# Nikolai Rimsky-Korsakov



## Clouds Weep Snowflakes (Feb 24, 2019)

I had the privilege of seeing his "The Tale of Tsar Saltan" live on June last year, and listened to "Kashchey the Immortal" at home; what wonderful operas! How significant are his operas today? I must say I can't want to find some time to get and listen to all of his operas! Any opinion(s)?


----------



## Larkenfield (Jun 5, 2017)

I found it delightful and uplifting.






It's a four act opera and the libretto can be found here: 
http://aquarius-classic.ru/album?aid=188&tid=7&ver=eng


----------



## The Conte (May 31, 2015)

They aren't often performed in the west unfortunately, but are very much part of the repertoire in Russia.

I believe we went over them in a thread you posted earlier this year...

N.


----------



## arpeggio (Oct 4, 2012)

I am a big fan of Russian Operas in general many of Rimsky's are at the top of the list.

The only one I have ever seen live is _The Golden Cockerel_.


----------



## Clouds Weep Snowflakes (Feb 24, 2019)

The Conte said:


> They aren't often performed in the west unfortunately, but are very much part of the repertoire in Russia.
> 
> I believe we went over them in a thread you posted earlier this year...
> 
> N.


How does present-day Classical music scene in Russia differ from western European scene? I personally think Russia is right up there with Germany and Austria as far as Classical music counts.


----------



## Zhdanov (Feb 16, 2016)

Clouds Weep Snowflakes said:


> How significant are his operas today?


the recent production of Rimsky-Korsakov "Snow Maiden" even though staged by a notorious director however this time he got it right somehow in that made the settings portray a neopagan reconstruction camping somewhere in a forest meanwhile Snow Maiden being a city girl who just escaped from urban environment so to 'get life' etc. - bizarre it is but works:






this also helps get a notion whence The Rite Of Spring takes, btw.


----------



## Clouds Weep Snowflakes (Feb 24, 2019)

Zhdanov said:


> the recent production of Rimsky-Korsakov "Snow Maiden" even though staged by a notorious director however this time he got it right somehow in that made the settings portray a neopagan reconstruction camping somewhere in a forest meanwhile Snow Maiden being a city girl who just escaped from urban environment so to 'get life' etc. - bizarre it is but works:
> 
> 
> 
> ...


How popular is this one in western Europe? Tchaikovsky (one of my favorites) performed as a guest conductor in Europe and the US, which shows we did gain fame in western Europe; was Rimsky-Korsakov the same?


----------



## ugen64 (Feb 7, 2019)

Clouds Weep Snowflakes said:


> How popular is this one in western Europe? Tchaikovsky (one of my favorites) performed as a guest conductor in Europe and the US, which shows we did gain fame in western Europe; was Rimsky-Korsakov the same?

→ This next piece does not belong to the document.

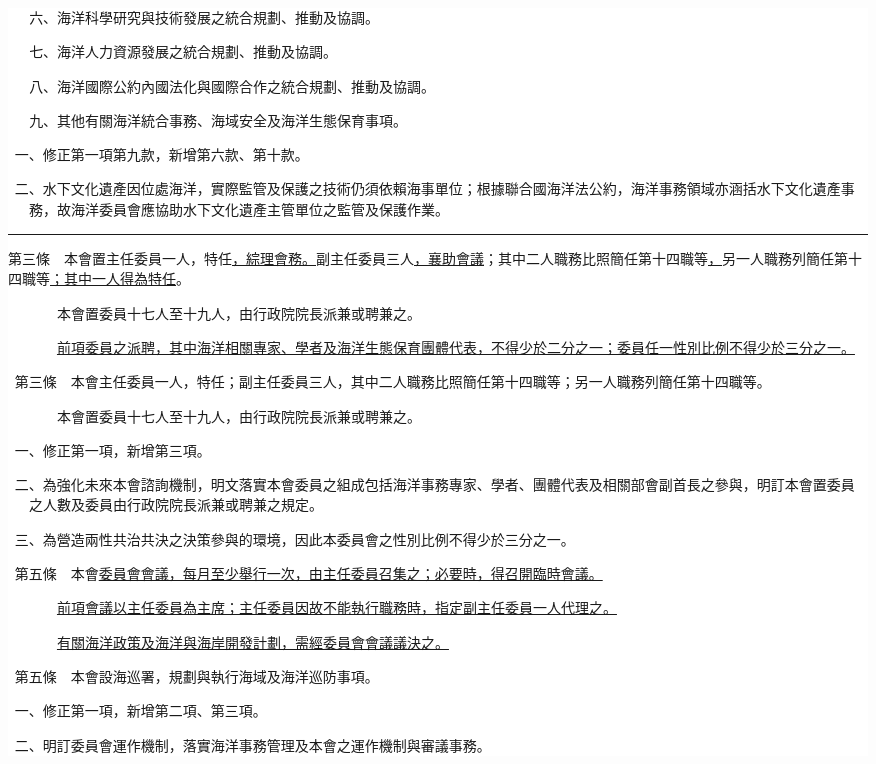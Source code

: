 <p CLASS="western" STYLE="margin-left: 0.37in; margin-right: 0.07in; text-indent: -0.15in; margin-bottom: 0in"><font FACE="華康細明體, monospace"><span LANG="en-US">六、海洋科學研究與技術發展之統合規劃、推動及協調。</span></font></p><p CLASS="western" STYLE="margin-left: 0.37in; margin-right: 0.07in; text-indent: -0.15in; margin-bottom: 0in"><font FACE="華康細明體, monospace"><span LANG="en-US">七、海洋人力資源發展之統合規劃、推動及協調。</span></font></p><p CLASS="western" STYLE="margin-left: 0.37in; margin-right: 0.07in; text-indent: -0.15in; margin-bottom: 0in"><font FACE="華康細明體, monospace"><span LANG="en-US">八、海洋國際公約內國法化與國際合作之統合規劃、推動及協調。</span></font></p><p CLASS="western" STYLE="margin-left: 0.37in; margin-right: 0.07in; text-indent: -0.15in"><font FACE="華康細明體, monospace"><span LANG="en-US">九、其他有關海洋統合事務、海域安全及海洋生態保育事項。</span></font></p></td><td WIDTH="201" STYLE="border-top: 1px solid #000000; border-bottom: 1px solid #000000; border-left: 1px solid #000000; border-right: 1.50pt solid #000000; padding: 0.02in"><p CLASS="western" STYLE="margin-left: 0.22in; margin-right: 0.07in; text-indent: -0.15in; margin-bottom: 0in"><font FACE="華康細明體, monospace"><span LANG="en-US">一、修正第一項第九款，新增第六款、第十款。</span></font></p><p CLASS="western" STYLE="margin-left: 0.22in; margin-right: 0.07in; text-indent: -0.15in"><font FACE="華康細明體, monospace"><span LANG="en-US">二、水下文化遺產因位處海洋，實際監管及保護之技術仍須依賴海事單位；根據聯合國海洋法公約，海洋事務領域亦涵括水下文化遺產事務，故海洋委員會應協助水下文化遺產主管單位之監管及保護作業。</span></font></p></td></tr></tbody><tbody><tr VALIGN="TOP"><td WIDTH="199" STYLE="border-top: 1px solid #000000; border-bottom: 1px solid #000000; border-left: 1.50pt solid #000000; border-right: none; padding-top: 0.02in; padding-bottom: 0.02in; padding-left: 0.02in; padding-right: 0in"><p CLASS="western" STYLE="margin-left: 0.21in; margin-right: 0.07in; text-indent: -0.14in; margin-bottom: 0in"><span CLASS="sd-abs-pos" STYLE=" top: -0.02in; left: -0.03in; width: 610px"><hr></span><font FACE="華康細明體, monospace"><span LANG="en-US">第三條　本會置主任委員一人，特任<u>，綜理會務。</u>副主任委員三人<u>，襄助會議</u>；其中二人職務比照簡任第十四職等<u>，</u>另一人職務列簡任第十四職等<u>；其中一人得為特任</u>。</span></font></p><p CLASS="western" STYLE="margin-left: 0.22in; margin-right: 0.07in; text-indent: 0.29in; margin-bottom: 0in"><font FACE="華康細明體, monospace"><span LANG="en-US">本會置委員十七人至十九人，由行政院院長派兼或聘兼之。</span></font></p><p CLASS="western" STYLE="margin-left: 0.22in; margin-right: 0.07in; text-indent: 0.29in"><u><font FACE="華康細明體, monospace"><span LANG="en-US">前項委員之派聘，其中海洋相關專家、學者及海洋生態保育團體代表，不得少於二分之一；委員任一性別比例不得少於三分之一。</span></font></u></p></td><td WIDTH="199" STYLE="border-top: 1px solid #000000; border-bottom: 1px solid #000000; border-left: 1px solid #000000; border-right: none; padding-top: 0.02in; padding-bottom: 0.02in; padding-left: 0.02in; padding-right: 0in"><p CLASS="western" STYLE="margin-left: 0.22in; margin-right: 0.07in; text-indent: -0.15in; margin-bottom: 0in"><font FACE="華康細明體, monospace"><span LANG="en-US">第三條　本會主任委員一人，特任；副主任委員三人，其中二人職務比照簡任第十四職等；另一人職務列簡任第十四職等。</span></font></p><p CLASS="western" STYLE="margin-left: 0.22in; margin-right: 0.07in; text-indent: 0.29in"><font FACE="華康細明體, monospace"><span LANG="en-US">本會置委員十七人至十九人，由行政院院長派兼或聘兼之。</span></font></p></td><td WIDTH="201" STYLE="border-top: 1px solid #000000; border-bottom: 1px solid #000000; border-left: 1px solid #000000; border-right: 1.50pt solid #000000; padding: 0.02in"><p CLASS="western" STYLE="margin-left: 0.22in; margin-right: 0.07in; text-indent: -0.15in; margin-bottom: 0in"><font FACE="華康細明體, monospace"><span LANG="en-US">一、修正第一項，新增第三項。</span></font></p><p CLASS="western" STYLE="margin-left: 0.22in; margin-right: 0.07in; text-indent: -0.15in; margin-bottom: 0in"><font FACE="華康細明體, monospace"><span LANG="en-US">二、為強化未來本會諮詢機制，明文落實本會委員之組成包括海洋事務專家、學者、團體代表及相關部會副首長之參與，明訂本會置委員之人數及委員由行政院院長派兼或聘兼之規定。</span></font></p><p CLASS="western" STYLE="margin-left: 0.22in; margin-right: 0.07in; text-indent: -0.15in"><font FACE="華康細明體, monospace"><span LANG="en-US">三、為營造兩性共治共決之決策參與的環境，因此本委員會之性別比例不得少於三分之一。</span></font></p></td></tr></tbody><tbody><tr VALIGN="TOP"><td WIDTH="199" STYLE="border-top: 1px solid #000000; border-bottom: 1px solid #000000; border-left: 1.50pt solid #000000; border-right: none; padding-top: 0.02in; padding-bottom: 0.02in; padding-left: 0.02in; padding-right: 0in"><p CLASS="western" STYLE="margin-left: 0.22in; margin-right: 0.07in; text-indent: -0.15in; margin-bottom: 0in"><font FACE="華康細明體, monospace"><span LANG="en-US">第五條　本會<u>委員會會議，每月至少舉行一次，由主任委員召集之；必要時，得召開臨時會議。</u></span></font></p><p CLASS="western" STYLE="margin-left: 0.22in; margin-right: 0.07in; text-indent: 0.29in; margin-bottom: 0in"><u><font FACE="華康細明體, monospace"><span LANG="en-US">前項會議以主任委員為主席；主任委員因故不能執行職務時，指定副主任委員一人代理之。</span></font></u></p><p CLASS="western" STYLE="margin-left: 0.22in; margin-right: 0.07in; text-indent: 0.29in"><u><font FACE="華康細明體, monospace"><span LANG="en-US">有關海洋政策及海洋與海岸開發計劃，需經委員會會議議決之。</span></font></u></p></td><td WIDTH="199" STYLE="border-top: 1px solid #000000; border-bottom: 1px solid #000000; border-left: 1px solid #000000; border-right: none; padding-top: 0.02in; padding-bottom: 0.02in; padding-left: 0.02in; padding-right: 0in"><p CLASS="western" STYLE="margin-left: 0.22in; margin-right: 0.07in; text-indent: -0.15in"><font FACE="華康細明體, monospace"><span LANG="en-US">第五條　本會設海巡署，規劃與執行海域及海洋巡防事項。</span></font></p></td><td WIDTH="201" STYLE="border-top: 1px solid #000000; border-bottom: 1px solid #000000; border-left: 1px solid #000000; border-right: 1.50pt solid #000000; padding: 0.02in"><p CLASS="western" STYLE="margin-left: 0.22in; margin-right: 0.07in; text-indent: -0.15in; margin-bottom: 0in"><font FACE="華康細明體, monospace"><span LANG="en-US">一、修正第一項，新增第二項、第三項。</span></font></p><p CLASS="western" STYLE="margin-left: 0.22in; margin-right: 0.07in; text-indent: -0.15in"><font FACE="華康細明體, monospace"><span LANG="en-US">二、明訂委員會運作機制，落實海洋事務管理及本會之運作機制與審議事務。</span></font></p></td></tr></tbody><tbody><tr VALIGN="TOP">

Extremely rare according to Operabase - there were only 2 productions outside of Russia (this one and one by Opera North) since 1 August 2016. But I actually saw this opera live in St Petersburg, during the Festival of the White Nights with Gergiev conducting and Garifullina in the title role (there was only 1 performance in the run so it was amazing luck!) and it was an incredible experience.

The main thing Tcherniakov changed drastically was that he used a countertenor in the role of Lel, which is supposed to be sung by a mezzo. Personally I preferred the original.


----------



## The Conte (May 31, 2015)

I've seen Rimsky-Korsakov's Snow Maiden in Moscow. It was only a couple of years ago, but I don't think it is him at his best. My favourites are May Night and Tsar's Bride.

N.


----------



## Don Fatale (Aug 31, 2009)

I've seen The Maid of Pskov in St. Petersburg many years ago, and saw his grave, along with the other Mighty Five and Tchaikovsky. 
Also saw Christmas Eve at ENO many years ago. Enjoyed both even though I didn't know them.

So it looks like I have a new opera project, the works of Rimsky-Korsakov!


----------



## silentio (Nov 10, 2014)

This is a lovely aria by Rimsky-Korsakov:


----------



## gellio (Nov 7, 2013)

Clouds Weep Snowflakes said:


> I personally think Russia is right up there with Germany and Austria as far as Classical music counts.


Absolutely. Those three countries have contributed far more to classical music than any others.


----------